The Big Sleep

Director: Howard Hawks

1946

The chiaroscuro lighting, so directly linked with the genre of film noir, is flawless creating beautiful shades of light and dark. I always find noir visually pleasing although the plots often feel quite contrived and convoluted to me.

As with all film noir there is a central theme of corruption and deceit. “The Big Sleep is a reference to death and indeed death pervades the movie.” (Joshua Klein, 216, 1001 Movies You Must See Before You Die) The murders are numerous and stack up quickly, generally immediately after providing some piece of information. As do the plots with various parties conspiring in blackmail schemes. It all seems a bit too much for me personally – there is too much going on which just adds to my whole ‘noir is convoluted’ theory.

Humphrey Bogart’s Marlowe never loses his cool – he is always in control of every situation in this increasingly complicated story. He is the epitome of a private ‘dick’ in his sharp suit, fedora and trench coat.

The sexual tension between Bogart and Lauren Bacall is palpable. Indeed as Joshua Klein says “when they’re on screen together, the detective story fades to the background.” (216, 1001 Movies You Must See Before You Die). The femme fatales are always incredibly and effortlessly glamorous and self-contained. The lighting makes them almost glow – something that never happens with the male characters. And this is no except for Bacall’s Mrs Rutledge. Despite being strong female roles the very nature of being a femme fatale means a happy ending is rarely, if ever, guaranteed.

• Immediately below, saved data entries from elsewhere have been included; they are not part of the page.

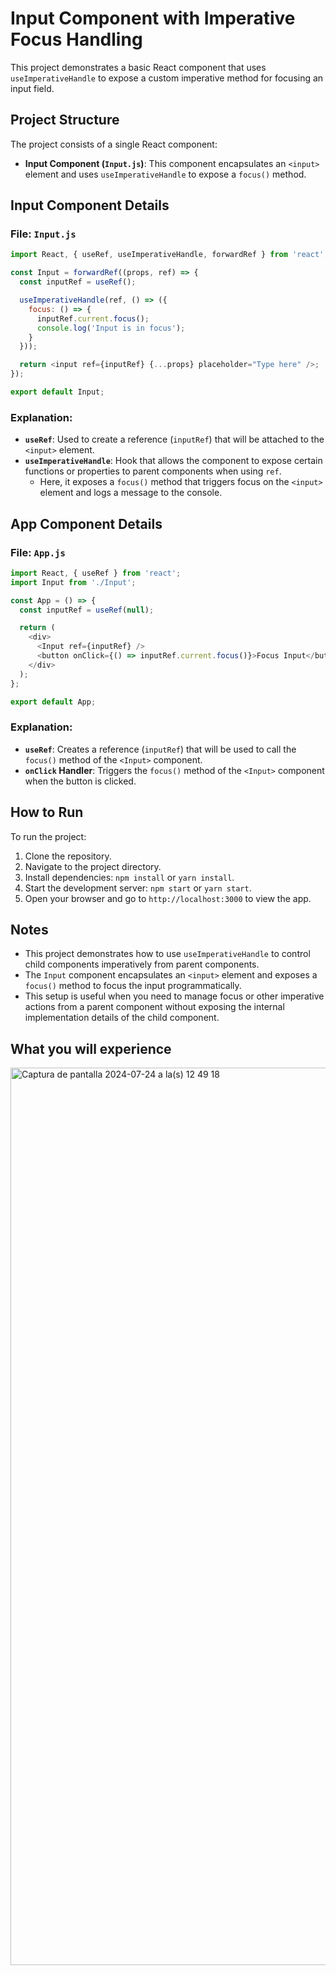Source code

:# Input Component with Imperative Focus Handling

This project demonstrates a basic React component that uses `useImperativeHandle` to expose a custom imperative method for focusing an input field.

## Project Structure

The project consists of a single React component:

- **Input Component (`Input.js`)**: This component encapsulates an `<input>` element and uses `useImperativeHandle` to expose a `focus()` method.

## Input Component Details

### File: `Input.js`

```javascript
import React, { useRef, useImperativeHandle, forwardRef } from 'react';

const Input = forwardRef((props, ref) => {
  const inputRef = useRef();

  useImperativeHandle(ref, () => ({
    focus: () => {
      inputRef.current.focus();
      console.log('Input is in focus');
    }
  }));

  return <input ref={inputRef} {...props} placeholder="Type here" />;
});

export default Input;
```

### Explanation:

- **`useRef`**: Used to create a reference (`inputRef`) that will be attached to the `<input>` element.
- **`useImperativeHandle`**: Hook that allows the component to expose certain functions or properties to parent components when using `ref`.
  - Here, it exposes a `focus()` method that triggers focus on the `<input>` element and logs a message to the console.

## App Component Details

### File: `App.js`

```javascript
import React, { useRef } from 'react';
import Input from './Input';

const App = () => {
  const inputRef = useRef(null);

  return (
    <div>
      <Input ref={inputRef} />
      <button onClick={() => inputRef.current.focus()}>Focus Input</button>
    </div>
  );
};

export default App;
```

### Explanation:

- **`useRef`**: Creates a reference (`inputRef`) that will be used to call the `focus()` method of the `<Input>` component.
- **`onClick` Handler**: Triggers the `focus()` method of the `<Input>` component when the button is clicked.

## How to Run

To run the project:

1. Clone the repository.
2. Navigate to the project directory.
3. Install dependencies: `npm install` or `yarn install`.
4. Start the development server: `npm start` or `yarn start`.
5. Open your browser and go to `http://localhost:3000` to view the app.

## Notes

- This project demonstrates how to use `useImperativeHandle` to control child components imperatively from parent components.
- The `Input` component encapsulates an `<input>` element and exposes a `focus()` method to focus the input programmatically.
- This setup is useful when you need to manage focus or other imperative actions from a parent component without exposing the internal implementation details of the child component.

## What you will experience

<img width="1436" alt="Captura de pantalla 2024-07-24 a la(s) 12 49 18" src="https://github.com/user-attachments/assets/0f7bdfcb-c3f3-4314-845f-e12af2763b79">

Klein states that “Hawks exploited the sexual tension, adding extra scenes with the two actors and stressing the innuendo-laced dialogue, particularly racy (especially an exchange about horses and saddles) in light of the era’s Production Code.” (216, 1001 Movies You Must See Before You Die) I think this ‘innuendo-laced dialogue’ gives The Big Sleep a surprisingly modern feel.

I like that Marlowe has almost a nervous tic (despite the fact he never appears to be nervous) where he rubs the lobe of his ear, it adds to his personality. In some ways it almost mirrors Carmen’s habit of unconsciously biting her thumb. The mysterious Shawn Regan is never seen but often mentioned and appears to be central to the plot, at least in Marlowe’s mind.

While there are elements of The Big Sleep that I enjoyed, particularly Bogart’s performance and the lighting, ultimately I was left both bored and confused by the film. And I found the ending somewhat lack lustre.